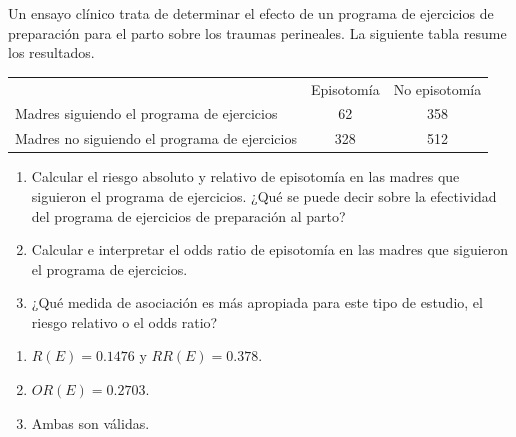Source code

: {Un ensayo clínico trata de determinar el efecto de un programa de ejercicios de preparación para el parto sobre los traumas perineales.
La siguiente tabla resume los resultados.
\begin{center}
	\begin{tabular}{lcc}
		\toprule
		 & Episotomía & No episotomía\\
		 Madres siguiendo el programa de ejercicios & 62 & 358 \\
		 Madres no siguiendo el programa de ejercicios & 328 & 512\\
		\bottomrule
	\end{tabular}
\end{center}

\begin{enumerate}
\item Calcular el riesgo absoluto y relativo de episotomía en las madres que siguieron el programa de ejercicios.
¿Qué se puede decir sobre la efectividad del programa de ejercicios de preparación al parto?
\item Calcular e interpretar el odds ratio de episotomía en las madres que siguieron el programa de ejercicios.
\item ¿Qué medida de asociación es más apropiada para este tipo de estudio, el riesgo relativo o el odds ratio?
\end{enumerate}
}
{
\begin{enumerate}
\item $R(E)=0.1476$ y $RR(E)=0.378$.
\item $OR(E)=0.2703$.
\item Ambas son válidas.
\end{enumerate}
}
{}

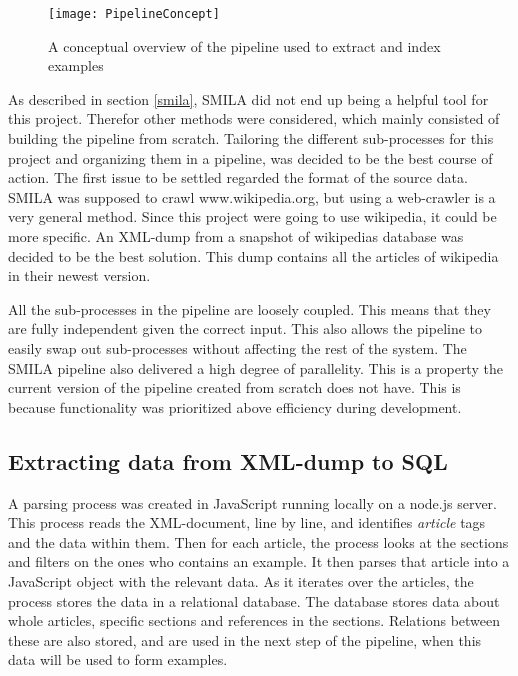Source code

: 
\begin{figure}[h]
\caption{A conceptual overview of the pipeline used to extract and index examples}
\texttt{[image: PipelineConcept]}
\end{figure}



As described in section \ref{smila}, SMILA did not end up being a helpful tool for this project. Therefor other methods were considered, which mainly consisted of building the pipeline from scratch. Tailoring the different sub-processes for this project and organizing them in a pipeline, was decided to be the best course of action. The first issue to be settled regarded the format of the source data. SMILA was supposed to crawl www.wikipedia.org, but using a web-crawler is a very general method. Since this project were going to use wikipedia, it could be more specific. An XML-dump from a snapshot of wikipedias database was decided to be the best solution. This dump contains all the articles of wikipedia in their newest version.


All the sub-processes in the pipeline are loosely coupled. This means that they are fully independent given the correct input. This also allows the pipeline to easily swap out sub-processes without affecting the rest of the system. The SMILA pipeline also delivered a high degree of parallelity. This is a property the current version of the pipeline created from scratch does not have. This is because functionality was prioritized above efficiency during development. 

\subsection{Extracting data from XML-dump to SQL}

A parsing process was created in JavaScript running locally on a node.js server. This process reads the XML-document, line by line, and identifies \textit{article} tags and the data within them. Then for each article, the process looks at the sections and filters on the ones who contains an example. It then parses that article into a JavaScript object with the relevant data. As it iterates over the articles, the process stores the data in a relational database. The database stores data about whole articles, specific sections and references in the sections. Relations between these are also stored, and are used in the next step of the pipeline, when this data will be used to form examples. 

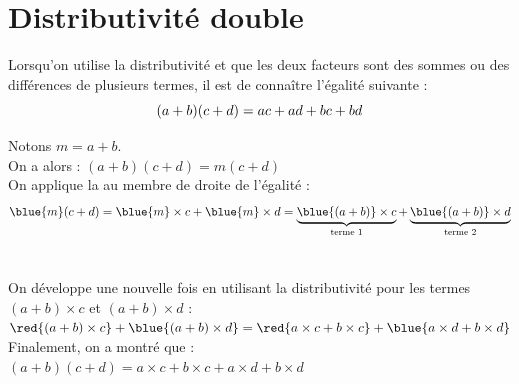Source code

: \section{Distributivité double}
\begin{Propriete}
    Lorsqu'on utilise la distributivité et que les deux facteurs sont des sommes ou des différences de plusieurs termes, il est  de connaître l'égalité suivante : \\
    \[\Large(a+b)(c+d)=ac+ad+bc+bd\]
\end{Propriete}
\begin{Demonstration}
    \begin{crep}
        \begin{minipage}[t]{0.475\textwidth}
            Notons $m = a + b$. \\
            On a alors : $(a +b)(c + d) = m (c + d)$\\
            On applique la  au membre de droite de l'égalité :\\
            \[\blue{m} (c + d) = \blue{m} \times c + \blue{m} \times d
            = \underbrace{\blue{( a + b )} \times c}_{\text{terme 1}} + \underbrace{\blue{( a + b )} \times d}_{\text{terme 2}}\]\\
            
        \end{minipage}
        \hfill
        \begin{minipage}[t]{0.475\textwidth}
            On développe une nouvelle fois en utilisant la distributivité pour les termes $( a + b ) \times c$ et $( a + b ) \times d$ :\\
            $
                \red{( a + b ) \times c} + \blue{( a + b ) \times d} \\= \red{a \times c + b \times c} + \blue{a \times d + b \times d}
            $\\
            Finalement, on a montré que :\\
            $(a +b)(c + d) = a \times c + b \times c + a \times d + b \times d$
        \end{minipage}
    \end{crep}
\end{Demonstration}
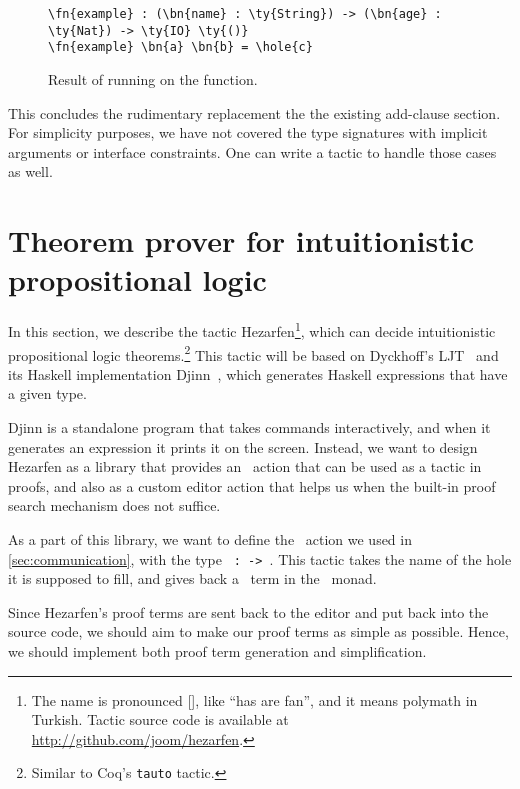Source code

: \begin{figure}[ht]
\caption{Result of running  on the  function.}
\label{code:exampleAddClause2}
\begin{Verbatim}[framesep=2mm, label=\footnotesize{\normalfont{Idris}}, labelposition=topline]
\fn{example} : (\bn{name} : \ty{String}) -> (\bn{age} : \ty{Nat}) -> \ty{IO} \ty{()}
\fn{example} \bn{a} \bn{b} = \hole{c}
\end{Verbatim}
\end{figure}

This concludes the rudimentary replacement the the existing add-clause section.
For simplicity purposes, we have not covered the type signatures with implicit
arguments or interface constraints. One can write a tactic to handle
those cases as well.

\section{Theorem prover for intuitionistic propositional logic}\label{sec:hezarfen}

In this section, we describe the tactic Hezarfen\footnote{ The name is
  pronounced {[]}, like ``has are fan'', and it means
    polymath in Turkish.  Tactic source code is available at
    \url{http://github.com/joom/hezarfen}.}, which can decide intuitionistic
propositional logic theorems.\footnote{Similar to Coq's \texttt{tauto} tactic.}
This tactic will be based on Dyckhoff's LJT~\cite{ljt} and its Haskell
implementation Djinn~\cite{djinn}, which generates Haskell expressions
that have a given type.

Djinn is a standalone program that takes commands
interactively, and when it generates an expression it prints it on the screen.
Instead, we want to design Hezarfen as a library that provides an \Elab\ action
that can be used as a tactic in proofs, and also as a custom editor action that
helps us when the built-in proof search mechanism does not suffice.

As a part of this library, we want to define the \Elab\ action we used in
\autoref{sec:communication}, with the type
\texttt{ :  ->  }.
This tactic takes the name of the hole it is supposed to fill, and gives back a
\TT\ term in the \Elab\ monad.

Since Hezarfen's proof terms are sent back to the editor and put back into the
source code, we should aim to make our proof terms as simple as possible.
Hence, we should implement both proof term generation and simplification.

****

> **WHAT YOU NEED TO DO**
The answer must consist of each line from the entries that contains the string "Haskell".

> **WRITTEN RESPONSE**
This tactic will be based on Dyckhoff's LJT~\cite{ljt} and its Haskell
implementation Djinn~\cite{djinn}, which generates Haskell expressions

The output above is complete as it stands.